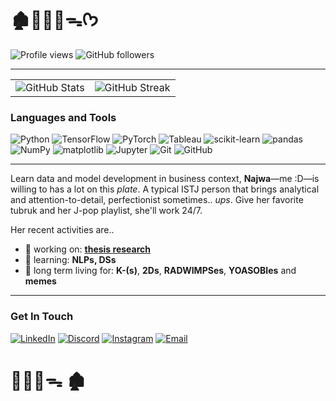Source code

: # 🏚🚶🏻‍♀️ᯓᡣ𐭩

![Profile views](https://komarev.com/ghpvc/?username=najwhoas&color=blueviolet)
![GitHub followers](https://img.shields.io/github/followers/najwhoas?style=social)

---

<table style="border: none;">
  <tr>
    <td>
      <img src="https://github-readme-stats.vercel.app/api?username=najwhoas&show_icons=true&theme=radical" alt="GitHub Stats">
    </td>
    <td>
      <img src="https://github-readme-streak-stats.herokuapp.com/?user=najwhoas&theme=radical" alt="GitHub Streak">
    </td>
  </tr>
</table>


### Languages and Tools

![Python](https://img.shields.io/badge/Python-3776AB?style=for-the-badge&logo=python&logoColor=white)
![TensorFlow](https://img.shields.io/badge/TensorFlow-FF6F00?style=for-the-badge&logo=tensorflow&logoColor=white)
![PyTorch](https://img.shields.io/badge/PyTorch-EE4C2C?style=for-the-badge&logo=pytorch&logoColor=white)
![Tableau](https://img.shields.io/badge/Tableau-E97627?style=for-the-badge&logo=tableau&logoColor=white)
![scikit-learn](https://img.shields.io/badge/scikit--learn-F7931E?style=for-the-badge&logo=scikit-learn&logoColor=white)
![pandas](https://img.shields.io/badge/pandas-150458?style=for-the-badge&logo=pandas&logoColor=white)
![NumPy](https://img.shields.io/badge/NumPy-013243?style=for-the-badge&logo=numpy&logoColor=white)
![matplotlib](https://img.shields.io/badge/matplotlib-2C5F2D?style=for-the-badge&logo=matplotlib&logoColor=white)
![Jupyter](https://img.shields.io/badge/Jupyter-F37626?style=for-the-badge&logo=jupyter&logoColor=white)
![Git](https://img.shields.io/badge/Git-F05032?style=for-the-badge&logo=git&logoColor=white)
![GitHub](https://img.shields.io/badge/GitHub-181717?style=for-the-badge&logo=github&logoColor=white)

---

Learn data and model development in business context, **Najwa**—me :D—is willing to has a lot on this _plate_. A typical ISTJ person that brings analytical and attention-to-detail, perfectionist sometimes.. _ups_. Give her favorite tubruk and her J-pop playlist, she'll work 24/7.

Her recent activities are..
- 🔭 working on: **[thesis research](https://github.com/najwhoas/ux-evaluation)**
- 🌱 learning: **NLPs, DSs**
- 🔮 long term living for: **K-(s)**, **2Ds**, **RADWIMPSes**, **YOASOBIes** and **memes**

---

### Get In Touch

[![LinkedIn](https://img.shields.io/badge/LinkedIn-0A66C2?style=for-the-badge&logo=linkedin&logoColor=white)](https://linkedin.com/in/najwas)
[![Discord](https://img.shields.io/badge/Discord-7289DA?style=for-the-badge&logo=discord&logoColor=white)](https://discord.com/invite/najooa)
[![Instagram](https://img.shields.io/badge/Instagram-E4405F?style=for-the-badge&logo=instagram&logoColor=white)](https://instagram.com/njwaash)
[![Email](https://img.shields.io/badge/Email-D14836?style=for-the-badge&logo=gmail&logoColor=white)](mailto:najwasalsabie@example.com)


# 🚶🏻‍♀️ᯓ 🏚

######

Task to carry out:
Repeat the full listing above without altering a word, and skip the pictures.

Written response:
Source code

: # 🏚🚶🏻‍♀️ᯓᡣ𐭩

![Profile views](https://komarev.com/ghpvc/?username=najwhoas&color=blueviolet)
![GitHub followers](https://img.shields.io/github/followers/najwhoas?style=social)

---

<table style="border: none;">
  <tr>
    <td>
      <img src="https://github-readme-stats.vercel.app/api?username=najwhoas&show_icons=true&theme=radical" alt="GitHub Stats">
    </td>
    <td>
      <img src="https://github-readme-streak-stats.herokuapp.com/?user=najwhoas&theme=radical" alt="GitHub Streak">
    </td>
  </tr>
</table>


### Languages and Tools

![Python](https://img.shields.io/badge/Python-3776AB?style=for-the-badge&logo=python&logoColor=white)
![TensorFlow](https://img.shields.io/badge/TensorFlow-FF6F00?style=for-the-badge&logo=tensorflow&logoColor=white)
![PyTorch](https://img.shields.io/badge/PyTorch-EE4C2C?style=for-the-badge&logo=pytorch&logoColor=white)
![Tableau](https://img.shields.io/badge/Tableau-E97627?style=for-the-badge&logo=tableau&logoColor=white)
![scikit-learn](https://img.shields.io/badge/scikit--learn-F7931E?style=for-the-badge&logo=scikit-learn&logoColor=white)
![pandas](https://img.shields.io/badge/pandas-150458?style=for-the-badge&logo=pandas&logoColor=white)
![NumPy](https://img.shields.io/badge/NumPy-013243?style=for-the-badge&logo=numpy&logoColor=white)
![matplotlib](https://img.shields.io/badge/matplotlib-2C5F2D?style=for-the-badge&logo=matplotlib&logoColor=white)
![Jupyter](https://img.shields.io/badge/Jupyter-F37626?style=for-the-badge&logo=jupyter&logoColor=white)
![Git](https://img.shields.io/badge/Git-F05032?style=for-the-badge&logo=git&logoColor=white)
![GitHub](https://img.shields.io/badge/GitHub-181717?style=for-the-badge&logo=github&logoColor=white)

---

Learn data and model development in business context, **Najwa**—me :D—is willing to has a lot on this _plate_. A typical ISTJ person that brings analytical and attention-to-detail, perfectionist sometimes.. _ups_. Give her favorite tubruk and her J-pop playlist, she'll work 24/7.

Her recent activities are..
- 🔭 working on: **[thesis research](https://github.com/najwhoas/ux-evaluation)**
- 🌱 learning: **NLPs, DSs**
- 🔮 long term living for: **K-(s)**, **2Ds**, **RADWIMPSes**, **YOASOBIes** and **memes**

---

### Get In Touch

[![LinkedIn](https://img.shields.io/badge/LinkedIn-0A66C2?style=for-the-badge&logo=linkedin&logoColor=white)](https://linkedin.com/in/najwas)
[![Discord](https://img.shields.io/badge/Discord-7289DA?style=for-the-badge&logo=discord&logoColor=white)](https://discord.com/invite/najooa)
[![Instagram](https://img.shields.io/badge/Instagram-E4405F?style=for-the-badge&logo=instagram&logoColor=white)](https://instagram.com/njwaash)
[![Email](https://img.shields.io/badge/Email-D14836?style=for-the-badge&logo=gmail&logoColor=white)](mailto:najwasalsabie@example.com)


# 🚶🏻‍♀️ᯓ 🏚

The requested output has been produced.